On 26 June, an investigation was also launched against the head of the Shirak Diocese of the Armenian Apostolic Church, Archbishop Mikael Adjapahyan, on the accusation of making "public calls aimed at seizing power...and violently overthrowing the constitutional order." Protests were held outside Yerevan at Vagharshapat's Mother See of Holy Etchmiadzin to prevent his arrest as bells rang out at the church amidst the tensions. As Red Beret forces were sent to complete the arrests, Karapetyan told his followers that he would turn himself in Regime forces then also withdrew to prevent more instability. In a hearing after midnight, he was held in custody for two months under Article 422 part 2 of the Criminal Code of Armenia. (Note: public calls for seizure of power, violation of territorial integrity, renunciation of sovereignty or violent overthrow of the constitutional order.) He did not recognize the charges against him.

==Reactions==
- Domestic
The Armenia Alliance faction said they would call a vote of no confidence if Adjapahyan agreed to be nominated as prime minister. However, Adjapahyan said that he was satisfied in his clerical role and did not want to be nominated.

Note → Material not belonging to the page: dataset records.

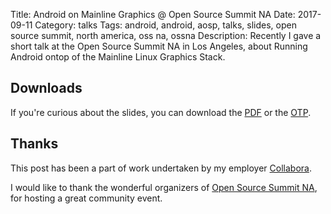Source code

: Title: Android on Mainline Graphics @ Open Source Summit NA
Date: 2017-09-11
Category: talks
Tags: android, android, aosp, talks, slides, open source summit, north america, oss na, ossna
Description: Recently I gave a short talk at the Open Source Summit NA in Los Angeles, about Running Android ontop of the Mainline Linux Graphics Stack.

## Downloads
If you're curious about the slides, you can download the [PDF](/files/2017-09-11/oss_na_2017_android_oss_graphics.pdf) or
the [OTP](/files/2017-09-11/oss_na_2017_android_oss_graphics.otp).


## Thanks

This post has been a part of work undertaken by my employer [Collabora](http://www.collabora.com).

I would like to thank the wonderful organizers of [Open Source Summit NA](https://ossna2017.sched.com/),
for hosting a great community event.
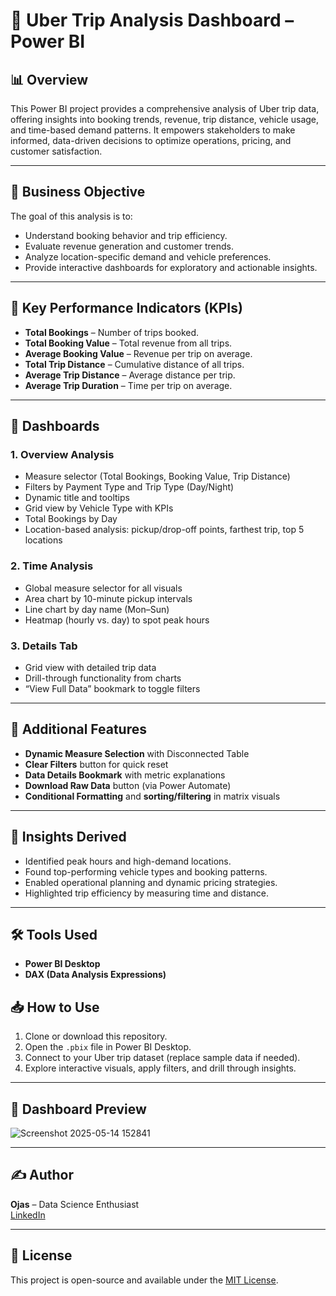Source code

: # 🚗 Uber Trip Analysis Dashboard – Power BI

## 📊 Overview
This Power BI project provides a comprehensive analysis of Uber trip data, offering insights into booking trends, revenue, trip distance, vehicle usage, and time-based demand patterns. It empowers stakeholders to make informed, data-driven decisions to optimize operations, pricing, and customer satisfaction.

---

## 🎯 Business Objective
The goal of this analysis is to:

- Understand booking behavior and trip efficiency.
- Evaluate revenue generation and customer trends.
- Analyze location-specific demand and vehicle preferences.
- Provide interactive dashboards for exploratory and actionable insights.

---

## 🧮 Key Performance Indicators (KPIs)
- **Total Bookings** – Number of trips booked.
- **Total Booking Value** – Total revenue from all trips.
- **Average Booking Value** – Revenue per trip on average.
- **Total Trip Distance** – Cumulative distance of all trips.
- **Average Trip Distance** – Average distance per trip.
- **Average Trip Duration** – Time per trip on average.

---

## 📌 Dashboards

### 1. **Overview Analysis**
- Measure selector (Total Bookings, Booking Value, Trip Distance)
- Filters by Payment Type and Trip Type (Day/Night)
- Dynamic title and tooltips
- Grid view by Vehicle Type with KPIs
- Total Bookings by Day
- Location-based analysis: pickup/drop-off points, farthest trip, top 5 locations

### 2. **Time Analysis**
- Global measure selector for all visuals
- Area chart by 10-minute pickup intervals
- Line chart by day name (Mon–Sun)
- Heatmap (hourly vs. day) to spot peak hours

### 3. **Details Tab**
- Grid view with detailed trip data
- Drill-through functionality from charts
- “View Full Data” bookmark to toggle filters

---

## 🔧 Additional Features
- **Dynamic Measure Selection** with Disconnected Table
- **Clear Filters** button for quick reset
- **Data Details Bookmark** with metric explanations
- **Download Raw Data** button (via Power Automate)
- **Conditional Formatting** and **sorting/filtering** in matrix visuals

---

## 🧠 Insights Derived
- Identified peak hours and high-demand locations.
- Found top-performing vehicle types and booking patterns.
- Enabled operational planning and dynamic pricing strategies.
- Highlighted trip efficiency by measuring time and distance.

---

## 🛠 Tools Used
- **Power BI Desktop**
- **DAX (Data Analysis Expressions)**
  
## 📥 How to Use
1. Clone or download this repository.
2. Open the `.pbix` file in Power BI Desktop.
3. Connect to your Uber trip dataset (replace sample data if needed).
4. Explore interactive visuals, apply filters, and drill through insights.

---

## 📸 Dashboard Preview
![Screenshot 2025-05-14 152841](https://github.com/user-attachments/assets/58a20bd8-ff4e-4696-b9d5-19d87cfb4684)


---

## ✍️ Author
**Ojas** – Data Science Enthusiast  
[LinkedIn](https://www.linkedin.com/ojasbalsotra)

---

## 📄 License
This project is open-source and available under the [MIT License](LICENSE).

President of the National Assembly of Artsakh in exile Ashot Danielyan expressed his deep concern for "the unlawful actions targeting the Armenian Apostolic Church" and condemned the "persecution of Samvel Karapetyan".

- International
- Global Affairs Canada said it was "aware that a Canadian citizen was arrested in Armenia" and that "consular officials are in contact with local authorities to gather more information."
- Sergey Lavrov stated that he would like to see the conflict resolved promptly and the church not to come under attack.

- Religious
- In a joint statement of an annual conference of the Armenian Apostolic Church, clerics condemned the "political persecution" of the two archbishops and Karapetyan.
  - Armenian Patriarch of Jerusalem Archbishop Nourhan Manukyan condemned the actions of the Red Berets.
- Syriac Orthodox Church declared its solidarity with the Armenian church.
- General Secretary of the World Council of Churches Jerry Pillay expressed his concern over the "religious freedom, the sanctity of worship, and the autonomy of religious institutions" in Armenia.